Dynamic imaging of T cell–parasite interactions in the brains of mice chronically infected with Toxoplasma gondii Schaeffer, M. et al. J. Immunol. 182, 6379–6393 (2009)

Robey and colleagues used Toxoplasma gondii infection of mice as a model system to directly visualize the interactions between a pathogen and the adaptive immune system in vivo. During chronic infection, the intracellular parasite T. gondii forms cysts in the brain that are controlled by an ongoing CD8+ T cell response. Parasite-specific CD8+ T cells in the brains of infected mice were found to accumulate and arrest near cells containing individual parasites but not near parasite-containing cysts, suggesting that parasite antigens were not presented by cyst-bearing host cells. The individual parasites were often found in aggregates of CD11b+ myeloid cells that resembled granulomas. The parasite-specific T cells formed brief contacts with antigen-presenting cells in the CD11b+ aggregates, only some of which contained intact parasites, which suggests that CD11b+ cells in the brain might cross-present parasite antigens. These data provide new insight into the immune response to persistent pathogens in the brain.

Autoimmunity

The level of B7 homologue 1 expression on brain DC is decisive for CD8 Treg cell recruitment into the CNS during EAE Zozulya, A. L. et al. Eur. J. Immunol. 7 May 2009 (doi: 10.1002/eji.200839165)

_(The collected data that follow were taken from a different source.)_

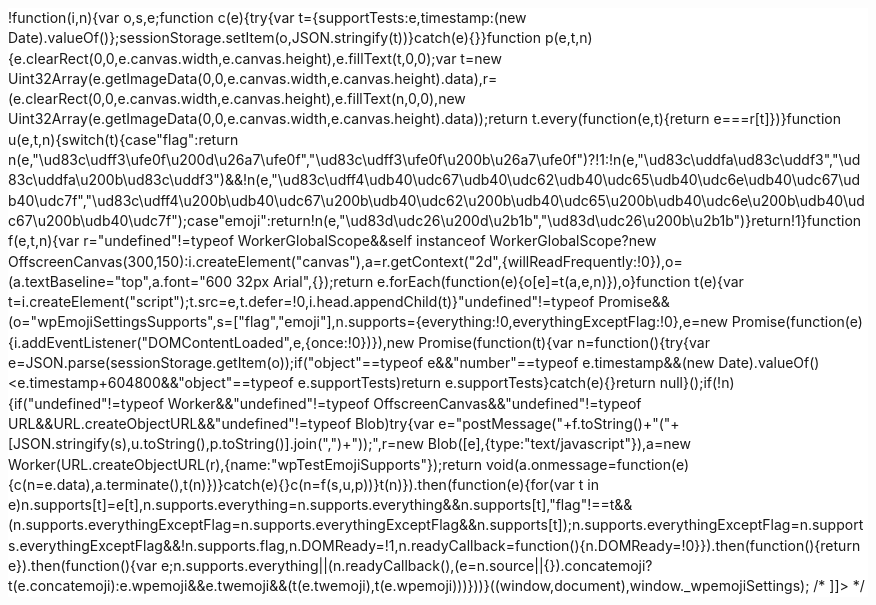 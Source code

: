 !function(i,n){var o,s,e;function c(e){try{var t={supportTests:e,timestamp:(new Date).valueOf()};sessionStorage.setItem(o,JSON.stringify(t))}catch(e){}}function p(e,t,n){e.clearRect(0,0,e.canvas.width,e.canvas.height),e.fillText(t,0,0);var t=new Uint32Array(e.getImageData(0,0,e.canvas.width,e.canvas.height).data),r=(e.clearRect(0,0,e.canvas.width,e.canvas.height),e.fillText(n,0,0),new Uint32Array(e.getImageData(0,0,e.canvas.width,e.canvas.height).data));return t.every(function(e,t){return e===r[t]})}function u(e,t,n){switch(t){case"flag":return n(e,"\ud83c\udff3\ufe0f\u200d\u26a7\ufe0f","\ud83c\udff3\ufe0f\u200b\u26a7\ufe0f")?!1:!n(e,"\ud83c\uddfa\ud83c\uddf3","\ud83c\uddfa\u200b\ud83c\uddf3")&&!n(e,"\ud83c\udff4\udb40\udc67\udb40\udc62\udb40\udc65\udb40\udc6e\udb40\udc67\udb40\udc7f","\ud83c\udff4\u200b\udb40\udc67\u200b\udb40\udc62\u200b\udb40\udc65\u200b\udb40\udc6e\u200b\udb40\udc67\u200b\udb40\udc7f");case"emoji":return!n(e,"\ud83d\udc26\u200d\u2b1b","\ud83d\udc26\u200b\u2b1b")}return!1}function f(e,t,n){var r="undefined"!=typeof WorkerGlobalScope&&self instanceof WorkerGlobalScope?new OffscreenCanvas(300,150):i.createElement("canvas"),a=r.getContext("2d",{willReadFrequently:!0}),o=(a.textBaseline="top",a.font="600 32px Arial",{});return e.forEach(function(e){o[e]=t(a,e,n)}),o}function t(e){var t=i.createElement("script");t.src=e,t.defer=!0,i.head.appendChild(t)}"undefined"!=typeof Promise&&(o="wpEmojiSettingsSupports",s=["flag","emoji"],n.supports={everything:!0,everythingExceptFlag:!0},e=new Promise(function(e){i.addEventListener("DOMContentLoaded",e,{once:!0})}),new Promise(function(t){var n=function(){try{var e=JSON.parse(sessionStorage.getItem(o));if("object"==typeof e&&"number"==typeof e.timestamp&&(new Date).valueOf()<e.timestamp+604800&&"object"==typeof e.supportTests)return e.supportTests}catch(e){}return null}();if(!n){if("undefined"!=typeof Worker&&"undefined"!=typeof OffscreenCanvas&&"undefined"!=typeof URL&&URL.createObjectURL&&"undefined"!=typeof Blob)try{var e="postMessage("+f.toString()+"("+[JSON.stringify(s),u.toString(),p.toString()].join(",")+"));",r=new Blob([e],{type:"text/javascript"}),a=new Worker(URL.createObjectURL(r),{name:"wpTestEmojiSupports"});return void(a.onmessage=function(e){c(n=e.data),a.terminate(),t(n)})}catch(e){}c(n=f(s,u,p))}t(n)}).then(function(e){for(var t in e)n.supports[t]=e[t],n.supports.everything=n.supports.everything&&n.supports[t],"flag"!==t&&(n.supports.everythingExceptFlag=n.supports.everythingExceptFlag&&n.supports[t]);n.supports.everythingExceptFlag=n.supports.everythingExceptFlag&&!n.supports.flag,n.DOMReady=!1,n.readyCallback=function(){n.DOMReady=!0}}).then(function(){return e}).then(function(){var e;n.supports.everything||(n.readyCallback(),(e=n.source||{}).concatemoji?t(e.concatemoji):e.wpemoji&&e.twemoji&&(t(e.twemoji),t(e.wpemoji)))}))}((window,document),window._wpemojiSettings);
/* ]]> */
</script>
<link rel='stylesheet' id='shopengine-public-css' href='https://ucuzcu.bolubeyazesyatamiri.com/wp-content/plugins/shopengine/assets/css/shopengine-public.css?ver=4.6.5' type='text/css' media='all' />
<link rel='stylesheet' id='shopengine-widget-frontend-css' href='https://ucuzcu.bolubeyazesyatamiri.com/wp-content/plugins/shopengine/widgets/init/assets/css/widget-frontend.css?ver=4.6.5' type='text/css' media='all' />
<link rel='stylesheet' id='shopengine-frontend-font-awesome-css' href='https://ucuzcu.bolubeyazesyatamiri.com/wp-content/plugins/elementor/assets/lib/font-awesome/css/all.css?ver=4.6.5' type='text/css' media='all' />
<style id='wp-emoji-styles-inline-css' type='text/css'>

	img.wp-smiley, img.emoji {
		display: inline !important;
		border: none !important;
		box-shadow: none !important;
		height: 1em !important;
		width: 1em !important;
		margin: 0 0.07em !important;
		vertical-align: -0.1em !important;
		background: none !important;
		padding: 0 !important;
	}
</style>
<style id='classic-theme-styles-inline-css' type='text/css'>
/*! This file is auto-generated */
.wp-block-button__link{color:#fff;background-color:#32373c;border-radius:9999px;box-shadow:none;text-decoration:none;padding:calc(.667em + 2px) calc(1.333em + 2px);font-size:1.125em}.wp-block-file__button{background:#32373c;color:#fff;text-decoration:none}
</style>
<link rel='stylesheet' id='contact-form-7-css' href='https://ucuzcu.bolubeyazesyatamiri.com/wp-content/plugins/contact-form-7/includes/css/styles.css?ver=5.9.5' type='text/css' media='all' />
<style id='woocommerce-inline-inline-css' type='text/css'>
.woocommerce form .form-row .required { visibility: visible; }
</style> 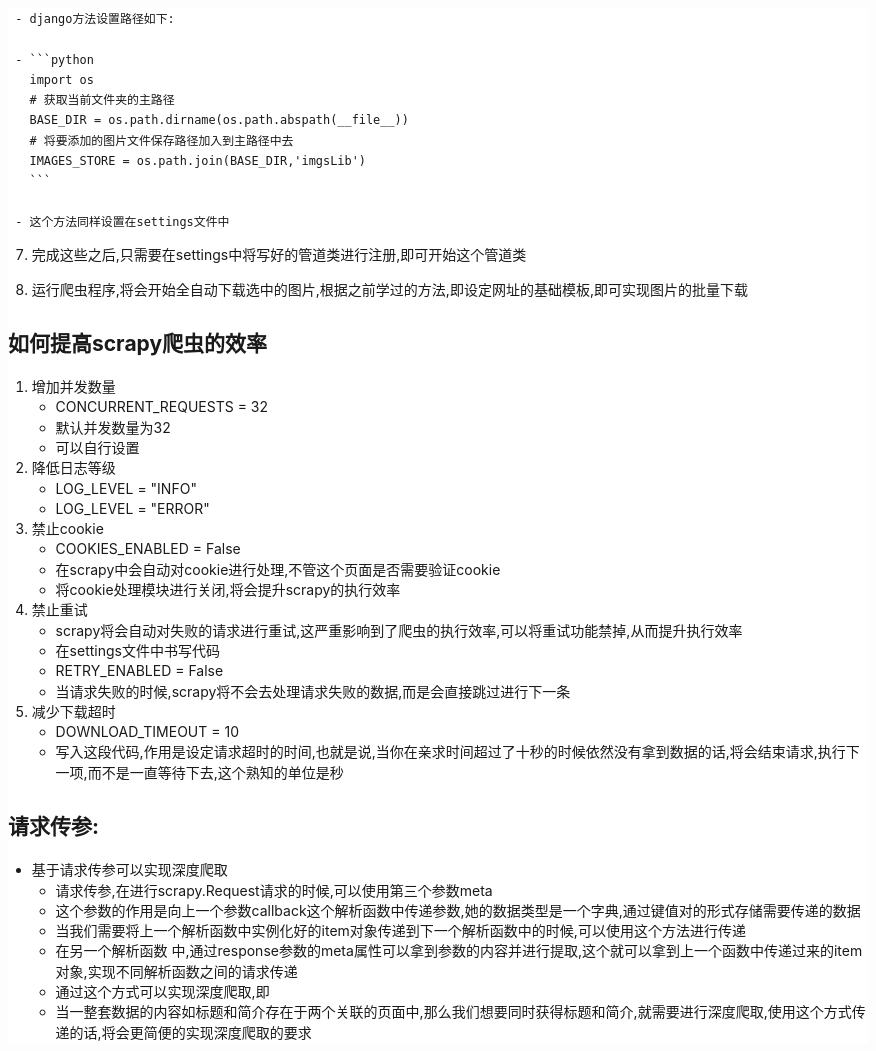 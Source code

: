      - django方法设置路径如下:

     - ```python
       import os
       # 获取当前文件夹的主路径
       BASE_DIR = os.path.dirname(os.path.abspath(__file__))
       # 将要添加的图片文件保存路径加入到主路径中去
       IMAGES_STORE = os.path.join(BASE_DIR,'imgsLib')
       ```

     - 这个方法同样设置在settings文件中

  7. 完成这些之后,只需要在settings中将写好的管道类进行注册,即可开始这个管道类

  8. 运行爬虫程序,将会开始全自动下载选中的图片,根据之前学过的方法,即设定网址的基础模板,即可实现图片的批量下载



## 如何提高scrapy爬虫的效率

  1. 增加并发数量
     - CONCURRENT_REQUESTS = 32
     - 默认并发数量为32
     - 可以自行设置
  2. 降低日志等级
     - LOG_LEVEL = "INFO"
     - LOG_LEVEL = "ERROR"
  3. 禁止cookie
     - COOKIES_ENABLED = False
     - 在scrapy中会自动对cookie进行处理,不管这个页面是否需要验证cookie
     - 将cookie处理模块进行关闭,将会提升scrapy的执行效率
  4. 禁止重试
     - scrapy将会自动对失败的请求进行重试,这严重影响到了爬虫的执行效率,可以将重试功能禁掉,从而提升执行效率
     - 在settings文件中书写代码
     - RETRY_ENABLED = False
     - 当请求失败的时候,scrapy将不会去处理请求失败的数据,而是会直接跳过进行下一条
  5. 减少下载超时
     - DOWNLOAD_TIMEOUT = 10
     - 写入这段代码,作用是设定请求超时的时间,也就是说,当你在亲求时间超过了十秒的时候依然没有拿到数据的话,将会结束请求,执行下一项,而不是一直等待下去,这个熟知的单位是秒
## 请求传参:

- 基于请求传参可以实现深度爬取
  - 请求传参,在进行scrapy.Request请求的时候,可以使用第三个参数meta
  - 这个参数的作用是向上一个参数callback这个解析函数中传递参数,她的数据类型是一个字典,通过键值对的形式存储需要传递的数据
  - 当我们需要将上一个解析函数中实例化好的item对象传递到下一个解析函数中的时候,可以使用这个方法进行传递
  - 在另一个解析函数 中,通过response参数的meta属性可以拿到参数的内容并进行提取,这个就可以拿到上一个函数中传递过来的item对象,实现不同解析函数之间的请求传递
  - 通过这个方式可以实现深度爬取,即
  - 当一整套数据的内容如标题和简介存在于两个关联的页面中,那么我们想要同时获得标题和简介,就需要进行深度爬取,使用这个方式传递的话,将会更简便的实现深度爬取的要求


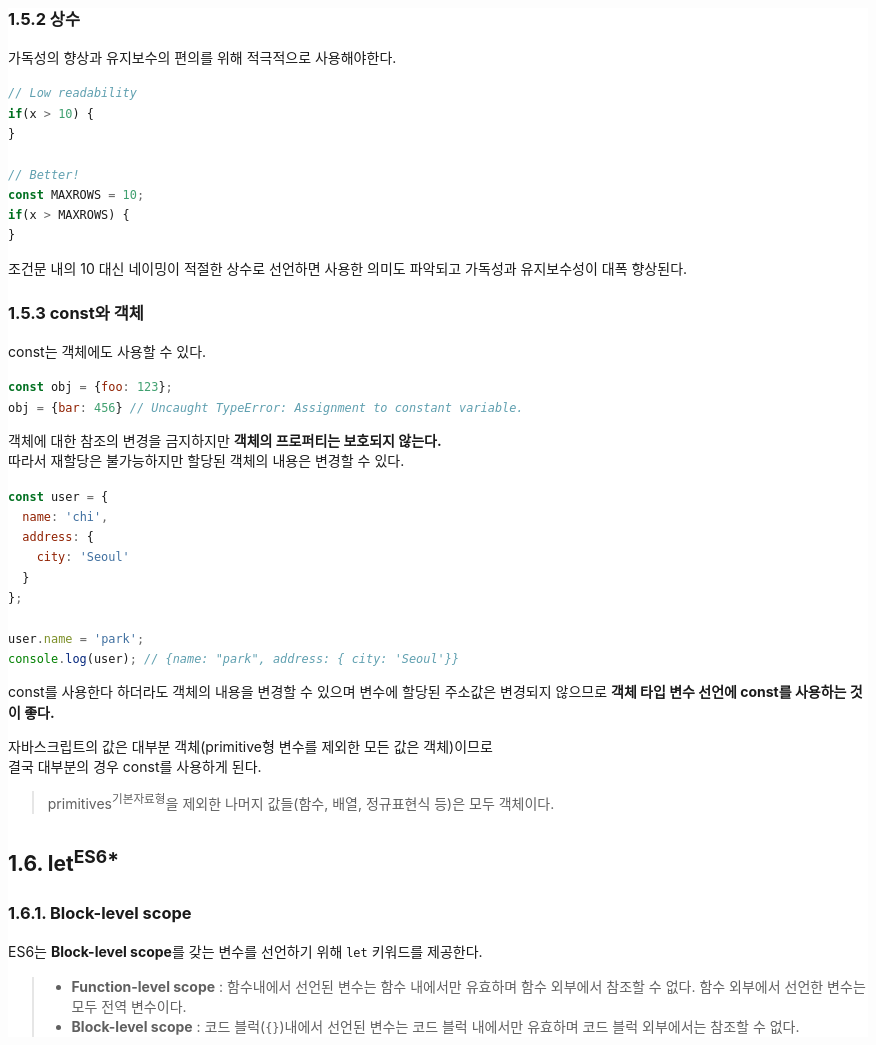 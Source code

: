 ### 1.5.2 상수

가독성의 향상과 유지보수의 편의를 위해 적극적으로 사용해야한다.
```javascript
// Low readability
if(x > 10) {
}

// Better!
const MAXROWS = 10;
if(x > MAXROWS) {
}
```
조건문 내의 10 대신 네이밍이 적절한 상수로 선언하면 사용한 의미도 파악되고 가독성과 유지보수성이 대폭 향상된다.

### 1.5.3 const와 객체

const는 객체에도 사용할 수 있다.
```javascript
const obj = {foo: 123};
obj = {bar: 456} // Uncaught TypeError: Assignment to constant variable.
```

객체에 대한 참조의 변경을 금지하지만 **객체의 프로퍼티는 보호되지 않는다.**  
따라서 재할당은 불가능하지만 할당된 객체의 내용은 변경할 수 있다.
```javascript
const user = {
  name: 'chi',
  address: {
    city: 'Seoul'
  }
};

user.name = 'park';
console.log(user); // {name: "park", address: { city: 'Seoul'}}
```

const를 사용한다 하더라도 객체의 내용을 변경할 수 있으며 변수에 할당된 주소값은 변경되지 않으므로 **객체 타입 변수 선언에 const를 사용하는 것이 좋다.**

자바스크립트의 값은 대부분 객체(primitive형 변수를 제외한 모든 값은 객체)이므로  
결국 대부분의 경우 const를 사용하게 된다.

> primitives<sup>기본자료형</sup>을 제외한 나머지 값들(함수, 배열, 정규표현식 등)은 모두 객체이다.

## 1.6. let<sup>ES6*</sup>

### 1.6.1. Block-level scope

ES6는 **Block-level scope**를 갖는 변수를 선언하기 위해 `let` 키워드를 제공한다.

> + **Function-level scope** : 함수내에서 선언된 변수는 함수 내에서만 유효하며 함수 외부에서 참조할 수 없다. 함수 외부에서 선언한 변수는 모두 전역 변수이다.
> + **Block-level scope** : 코드 블럭(`{}`)내에서 선언된 변수는 코드 블럭 내에서만 유효하며 코드 블럭 외부에서는 참조할 수 없다.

The frequency, distribution and phenotype of dendritic cells (DCs) in the brain are rate-limiting factors for the induction and effector phase of experimental autoimmune encephalomyelitis (EAE). This study looked at the effect on EAE severity of DCs deficient for the inhibitory molecule B7-H1 (also known as PDL1), which has an important role in regulating T cell activation and tolerance. Intracerebral injection of B7-H1-deficient DCs presenting myelin oligodendrocyte glycoprotein (MOG) resulted in a delay in EAE onset and decreased peak disease score compared with injection of wild-type DCs presenting MOG. This effect correlated with increased proliferation and recruitment of CD8+CD122+ regulatory T cells to the brain. Understanding the functions of DCs in maintaining the balance between encephalitogenic and regulatory T cells in the brain could lead to the development of new therapies harnessing the tolerogenic properties of brain DCs.

Lymphocyte migration

Cutting edge: natalizumab blocks adhesion but not initial contact of human T cells to the blood–brain barrier in vivo in an animal model of multiple sclerosis Coisne, C. et al. J. Immunol. 182, 5909–5913 (2009)

The α4 integrin-specific antibody natalizumab has been used in clinical trials to reduce disease severity in patients with multiple sclerosis. It was presumed that this antibody works by blocking the α4 integrin-mediated extravasation of inflammatory cells into the central nervous system. However, given the broader functions of α4 integrin it is possible that this antibody functions through other mechanisms. Using intravital fluorescence video microscopy this study provides the first direct in vivo evidence that natalizumab specifically blocks the firm adhesion of human T cells to the microvasculature of the spinal cord of mice with experimental autoimmune encephalomyelitis. However, T cell rolling and capture (the abrupt stop of T cells on the vessel wall for up to 7 seconds) was unaffected.